Required action:
Report how many lines in the records below hold the word "begin". Add nothing to the number.

Data section:
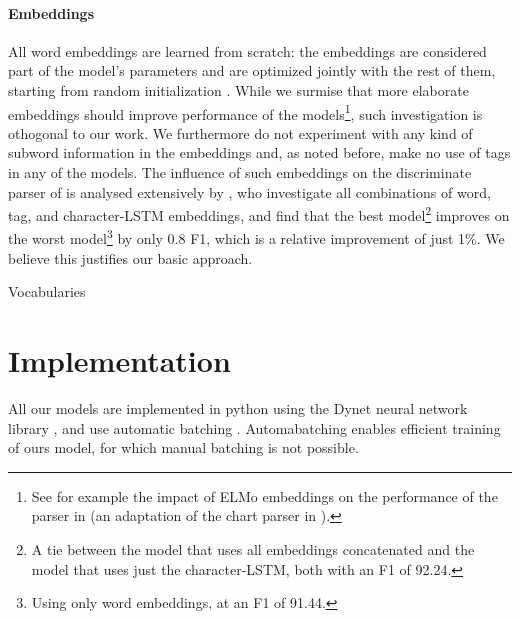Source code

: \paragraph{Embeddings}
All word embeddings are learned from scratch: the embeddings are considered part of the model's parameters and are optimized jointly with the rest of them, starting from random initialization \citep{glorot2010understanding}. While we surmise that more elaborate embeddings should improve performance of the models\footnote{See for example the impact of ELMo embeddings \citep{peters2018elmo} on the performance of the parser in \citet{kitaev2018attentive} (an adaptation of the chart parser in \citet{stern2017minimal}).}, such investigation is othogonal to our work. We furthermore do not experiment with any kind of subword information in the embeddings and, as noted before, make no use of tags in any of the models. The influence of such embeddings on the discriminate parser of \citet{stern2017minimal} is analysed extensively by \citet{stern2018analyis}, who investigate all combinations of word, tag, and character-LSTM embeddings, and find that the best model\footnote{A tie between the model that uses all embeddings concatenated and the model that uses just the character-LSTM, both with an F1 of 92.24.} improves on the worst model\footnote{Using only word embeddings, at an F1 of 91.44.} by only 0.8 F1, which is a relative improvement of just 1\%. We believe this justifies our basic approach.

\begin{table}
  \caption{Vocabularies}
  \label{tab:vocabularies}
\end{table}


\section{Implementation}
All our models are implemented in python using the Dynet neural network library \citep{neubig2017dynet}, and use automatic batching \citep{neubig2017fly}. Automabatching enables efficient training of ours model, for which manual batching is not possible.

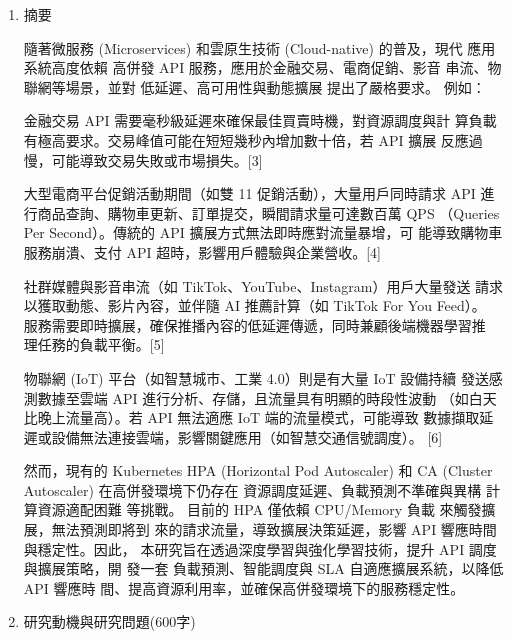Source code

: \documentclass[12pt,a4paper]{article}
\begin{document}
\setlength{\parindent}{2em}


\begin{enumerate}[label={(\zhdig*)}, leftmargin=2\parindent, listparindent=\parindent]

\item 摘要

    隨著微服務 (Microservices) 和雲原生技術 (Cloud-native) 的普及，現代
    應用系統高度依賴 高併發 API 服務，應用於金融交易、電商促銷、影音
    串流、物聯網等場景，並對 低延遲、高可用性與動態擴展 提出了嚴格要求。
    例如：

    金融交易 API 需要毫秒級延遲來確保最佳買賣時機，對資源調度與計
    算負載有極高要求。交易峰值可能在短短幾秒內增加數十倍，若 API 擴展
    反應過慢，可能導致交易失敗或市場損失。[3]

    大型電商平台促銷活動期間（如雙 11 促銷活動），大量用戶同時請求
    API 進行商品查詢、購物車更新、訂單提交，瞬間請求量可達數百萬 QPS
    （Queries Per Second）。傳統的 API 擴展方式無法即時應對流量暴增，可
    能導致購物車服務崩潰、支付 API 超時，影響用戶體驗與企業營收。[4]

    社群媒體與影音串流（如 TikTok、YouTube、Instagram）用戶大量發送
    請求以獲取動態、影片內容，並伴隨 AI 推薦計算（如 TikTok For You Feed）。
    服務需要即時擴展，確保推播內容的低延遲傳遞，同時兼顧後端機器學習推
    理任務的負載平衡。[5]

    物聯網 (IoT) 平台（如智慧城市、工業 4.0）則是有大量 IoT 設備持續
    發送感測數據至雲端 API 進行分析、存儲，且流量具有明顯的時段性波動
    （如白天比晚上流量高）。若 API 無法適應 IoT 端的流量模式，可能導致
    數據擷取延遲或設備無法連接雲端，影響關鍵應用（如智慧交通信號調度）。
    [6]

    然而，現有的 Kubernetes HPA (Horizontal Pod Autoscaler) 和 CA (Cluster
    Autoscaler) 在高併發環境下仍存在 資源調度延遲、負載預測不準確與異構
    計算資源適配困難 等挑戰。
    目前的 HPA 僅依賴 CPU/Memory 負載 來觸發擴展，無法預測即將到
    來的請求流量，導致擴展決策延遲，影響 API 響應時間與穩定性。因此，
    本研究旨在透過深度學習與強化學習技術，提升 API 調度與擴展策略，開
    發一套 負載預測、智能調度與 SLA 自適應擴展系統，以降低 API 響應時
    間、提高資源利用率，並確保高併發環境下的服務穩定性。

\item 研究動機與研究問題(600字)\label{研究動機}

\begin{enumerate}[label={(\arabic*)}, leftmargin=\parindent, listparindent=\parindent]


\end{enumerate}
\end{enumerate}
\end{document}

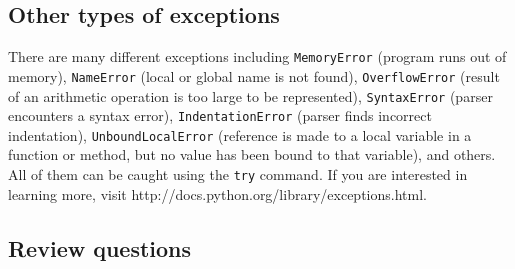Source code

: \subsection{Other types of exceptions}

There are many different exceptions including {\tt MemoryError} (program runs out of memory),
{\tt NameError} (local or global name is not found), {\tt OverflowError} (result of an arithmetic 
operation is too large to be represented), {\tt SyntaxError} (parser encounters a syntax error),
{\tt IndentationError} (parser finds incorrect indentation), {\tt UnboundLocalError} (reference 
is made to a local variable in a function or method, but no value has been bound to that variable),
and others. All of them can be caught using the {\tt try} command. If you are interested in 
learning more, visit http://docs.python.org/library/exceptions.html.

\subsection{Review questions}

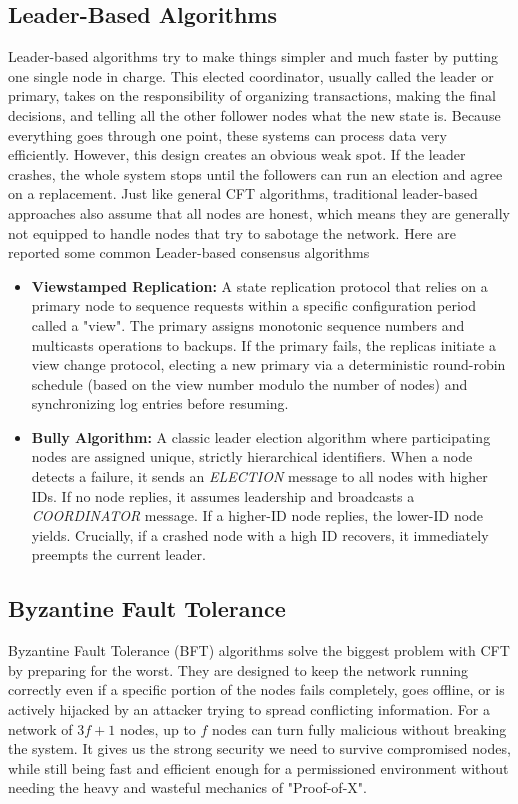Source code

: \subsection{Leader-Based Algorithms}
Leader-based algorithms try to make things simpler and much faster by putting one single node in charge. This elected coordinator, usually called the leader or primary, takes on the responsibility of organizing transactions, making the final decisions, and telling all the other follower nodes what the new state is. Because everything goes through one point, these systems can process data very efficiently. However, this design creates an obvious weak spot. If the leader crashes, the whole system stops until the followers can run an election and agree on a replacement. Just like general CFT algorithms, traditional leader-based approaches also assume that all nodes are honest, which means they are generally not equipped to handle nodes that try to sabotage the network. Here are reported some common Leader-based consensus algorithms 
\begin{itemize}
    \item \textbf{Viewstamped Replication:} A state replication protocol that relies on a primary node to sequence requests within a specific configuration period called a "view". The primary assigns monotonic sequence numbers and multicasts operations to backups. If the primary fails, the replicas initiate a view change protocol, electing a new primary via a deterministic round-robin schedule (based on the view number modulo the number of nodes) and synchronizing log entries before resuming.
    \item \textbf{Bully Algorithm:} A classic leader election algorithm where participating nodes are assigned unique, strictly hierarchical identifiers. When a node detects a failure, it sends an \textit{ELECTION} message to all nodes with higher IDs. If no node replies, it assumes leadership and broadcasts a \textit{COORDINATOR} message. If a higher-ID node replies, the lower-ID node yields. Crucially, if a crashed node with a high ID recovers, it immediately preempts the current leader.
\end{itemize}

\subsection{Byzantine Fault Tolerance}
Byzantine Fault Tolerance (BFT) algorithms solve the biggest problem with CFT by preparing for the worst. They are designed to keep the network running correctly even if a specific portion of the nodes fails completely, goes offline, or is actively hijacked by an attacker trying to spread conflicting information. For a network of $3f+1$ nodes, up to $f$ nodes can turn fully malicious without breaking the system. It gives us the strong security we need to survive compromised nodes, while still being fast and efficient enough for a permissioned environment without needing the heavy and wasteful mechanics of "Proof-of-X".

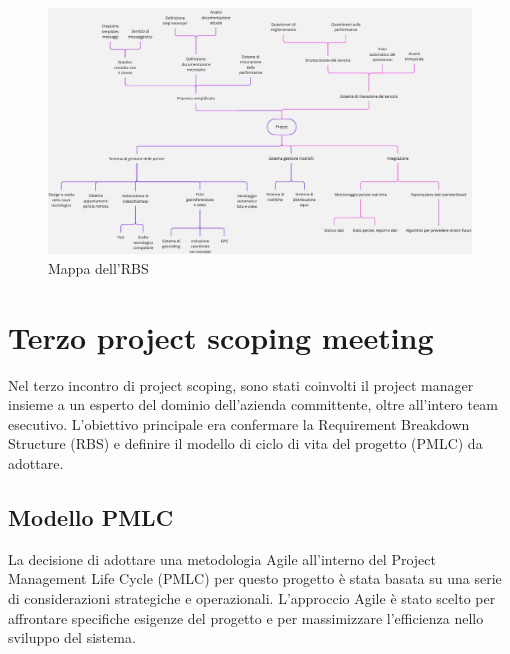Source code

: \documentclass[a4paper,12pt, openright]{report}
\begin{document}
\begin{figure}[htp]
    \centering    \includegraphics[height=1.0\textwidth,width=1.4\textwidth,angle=-90,origin=c]{img/RBS_map.jpg}
    \caption{Mappa dell'RBS}
    \label{fig:rbs_map}
\end{figure}

\clearpage

\section{Terzo project scoping meeting}
Nel terzo incontro di project scoping, sono stati coinvolti il project manager insieme a un esperto del dominio dell’azienda committente,
oltre all’intero team esecutivo. L'obiettivo principale era confermare la Requirement Breakdown Structure (RBS) e definire il modello di ciclo di vita del progetto (PMLC) da adottare.

\subsection{Modello PMLC}
La decisione di adottare una metodologia Agile all'interno del Project Management Life Cycle (PMLC) per questo progetto è stata basata su una serie di considerazioni strategiche e operazionali. L'approccio Agile è stato scelto per affrontare specifiche esigenze del progetto e per massimizzare l'efficienza nello sviluppo del sistema. 
\end{document}
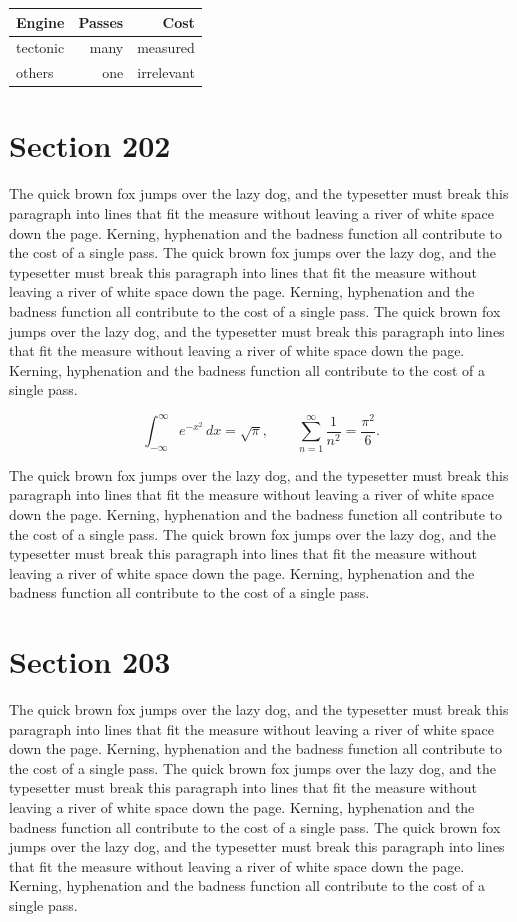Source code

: \documentclass{article}
\begin{document}
\begin{center}
\begin{tabular}{lrr}
\toprule
Engine & Passes & Cost \\
\midrule
tectonic & many & measured \\
others & one & irrelevant \\
\bottomrule
\end{tabular}
\end{center}

\section{Section 202}
The quick brown fox jumps over the lazy dog, and the typesetter must break this paragraph into lines that fit the measure without leaving a river of white space down the page. Kerning, hyphenation and the badness function all contribute to the cost of a single pass. The quick brown fox jumps over the lazy dog, and the typesetter must break this paragraph into lines that fit the measure without leaving a river of white space down the page. Kerning, hyphenation and the badness function all contribute to the cost of a single pass. The quick brown fox jumps over the lazy dog, and the typesetter must break this paragraph into lines that fit the measure without leaving a river of white space down the page. Kerning, hyphenation and the badness function all contribute to the cost of a single pass. 

\begin{equation}
\int_{-\infty}^{\infty} e^{-x^{2}}\,dx = \sqrt{\pi}, \qquad
\sum_{n=1}^{\infty} \frac{1}{n^{2}} = \frac{\pi^{2}}{6}.
\end{equation}

The quick brown fox jumps over the lazy dog, and the typesetter must break this paragraph into lines that fit the measure without leaving a river of white space down the page. Kerning, hyphenation and the badness function all contribute to the cost of a single pass. The quick brown fox jumps over the lazy dog, and the typesetter must break this paragraph into lines that fit the measure without leaving a river of white space down the page. Kerning, hyphenation and the badness function all contribute to the cost of a single pass. 
\section{Section 203}
The quick brown fox jumps over the lazy dog, and the typesetter must break this paragraph into lines that fit the measure without leaving a river of white space down the page. Kerning, hyphenation and the badness function all contribute to the cost of a single pass. The quick brown fox jumps over the lazy dog, and the typesetter must break this paragraph into lines that fit the measure without leaving a river of white space down the page. Kerning, hyphenation and the badness function all contribute to the cost of a single pass. The quick brown fox jumps over the lazy dog, and the typesetter must break this paragraph into lines that fit the measure without leaving a river of white space down the page. Kerning, hyphenation and the badness function all contribute to the cost of a single pass. 
\end{document}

Result for this task:
11